Slashdot Mirror


Proving Which Spam Filters work Best

pirateninja writes "Dr. Gord Cormack decided to find and prove what the best spam filter is. In his study he looked at the major spam filters (DSPAM, SpamAssassin, etc.) along with those submitted by various academics. The results are quite surprising, with a previously unheard-of spam filter, which uses ideas from various compression algorithms, performing the best overall. He recently presented the results and methodology used in a presentation titled 'Spam Filters, Do they Work? and Can you prove it?'" Note that this is a video of his presentation.

9 of 263 comments (clear)

  1. Re:In my experience... by coffeeisclassy · · Score: 3, Insightful

    Whats surprising is, while Bayesian spam filters work well in his tests, the one that performs the best was never really heard of before.... I wonder how long it will be before we see something using the methods available, who wants to bet OpenSource will beet closed source to implementing this?

  2. RTFA? by glowworm · · Score: 4, Insightful

    So, how are we supposed to RTFA then the FA is over 470MB and a video file. Why not just a nice simple text summary Mr Submitter, but nooooo that would just be too easy!

    --
    Orationem pulchram non habens, scribo ista linea in lingua Latina
  3. Not surprising... by RealGrouchy · · Score: 4, Insightful

    Although I haven't WTFV (watched the video), it doesn't seem surprising that spam filters which use techniques that aren't used widely would be most successful.

    If they aren't used widely, it would either be because they don't work, or they do work but they haven't caught on [yet].

    It's like any other fad. As an example, when the original Survivor series came out, it was really popular because it achieved its goal (attracting viewers) in a way that was original. Heck, even I watched the original one. Now that all the networks are doing the reality TV thing, it has become hackneyed, and each successive version of survivor does a worse job of achieving its goal. And I've given up watching TV.

    With antispam, new techniques are effective, but as they become more popular and more widely used, spammers will find equally innovative ways of getting around them.

    I've noticed that at any given time, there will be a particular style of (non-blank) spam that manages to get through Gmail's filters fairly consistently, but every now and then Gmail adapts its spam filters to block the successful spam type of the season, and eventually a new type will make its way through.

    - RG>

    --
    Hey pal, this isn't a pleasantforest, so don't waste my time with pleasantries!
  4. No bittorrent... No credibility by bgog · · Score: 4, Insightful

    Why exactly should be give any weight to anything from and organization so ignorant as to disallow bittorrent? I take someone pretty darn ignorant to disallow a protocol because some use it to transport illegal content. Why havn't then banned TCP? It is an evil technology used every day to violate copyright.

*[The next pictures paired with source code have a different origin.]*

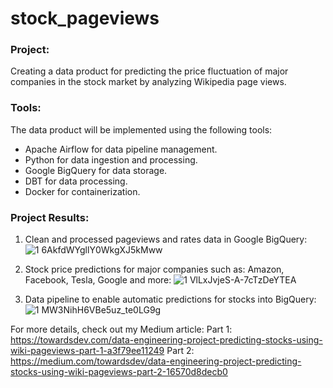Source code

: # stock_pageviews

### Project: 
Creating a data product for predicting the price fluctuation of major companies in the stock market by analyzing Wikipedia page views.

### Tools:
The data product will be implemented using the following tools:
- Apache Airflow for data pipeline management.
- Python for data ingestion and processing.
- Google BigQuery for data storage.
- DBT for data processing.
- Docker for containerization.

### Project Results:
1. Clean and processed pageviews and rates data in Google BigQuery:
![1 6AkfdWYgllY0WkgXJ5kMww](https://github.com/bardadon/stock_pageviews/assets/65648983/ef0027b8-c54f-44d0-9675-bc523d69358c)

2. Stock price predictions for major companies such as: Amazon, Facebook, Tesla, Google and more:
![1 VlLxJvjeS-A-7cTzDeYTEA](https://github.com/bardadon/stock_pageviews/assets/65648983/9c944fa3-ffa7-4062-9d6a-0613b0e61d6f)

3. Data pipeline to enable automatic predictions for stocks into BigQuery:
![1 MW3NihH6VBe5uz_te0LG9g](https://github.com/bardadon/stock_pageviews/assets/65648983/c1c194e9-b37b-4a46-99ad-f08ea4f88f4f)

For more details, check out my Medium article:
Part 1: https://towardsdev.com/data-engineering-project-predicting-stocks-using-wiki-pageviews-part-1-a3f79ee11249
Part 2: https://medium.com/towardsdev/data-engineering-project-predicting-stocks-using-wiki-pageviews-part-2-16570d8decb0

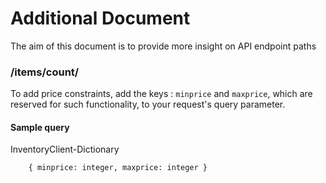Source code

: # Additional Document
The aim of this document is to provide more insight on API endpoint paths

### /items/count/

To add price constraints, add the keys : `minprice` and `maxprice`, which are reserved for such functionality, to your request's query parameter.

#### Sample query

InventoryClient-Dictionary
		
		{ minprice: integer, maxprice: integer }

    This guy should spend his time educating the fools at his institution.

  5. Re:In my experience... by I!heartU · · Score: 3, Insightful

    Domain keys... now just get everyone to use it.

  6. Re:Harder! by cruachan · · Score: 4, Insightful

    Don't knock it, cuneiform on backed clay is the single most successful format for long-term storage ever invented - 3000 years and counting. Heck, most of our modern storage formats can't even manage 30 - tied to read a 8" floppy recently?

  7. Re:In my experience... by KlaymenDK · · Score: 4, Insightful

    "False positives may be a problem, however."

    False positives are a HUGE problem compared to the occasional "true negative"(?).

    I'd rather have a small trickle of spam emails (I can't believe I'm saying this, but hear me out) than I would risk missing out on that one truly important email.

  8. Re:In my experience... by jank1887 · · Score: 3, Insightful
    Hello. welcome to the internet.
    First, spam does not need to make sense to make money. Here's some of my latest received headlines:
    • placing LEDhas
    • pJapans mission
    • capture Todays architect shared
    • 6MZ
    and the body text (with an attached image):

    -----
    malware

    USDA databases crop

    entente cordial: admission relation contract GB giveaway andd

    studios another page:

    ... (etc.,etc.)
    -------
    AND IT STILL MAKES MONEY!!!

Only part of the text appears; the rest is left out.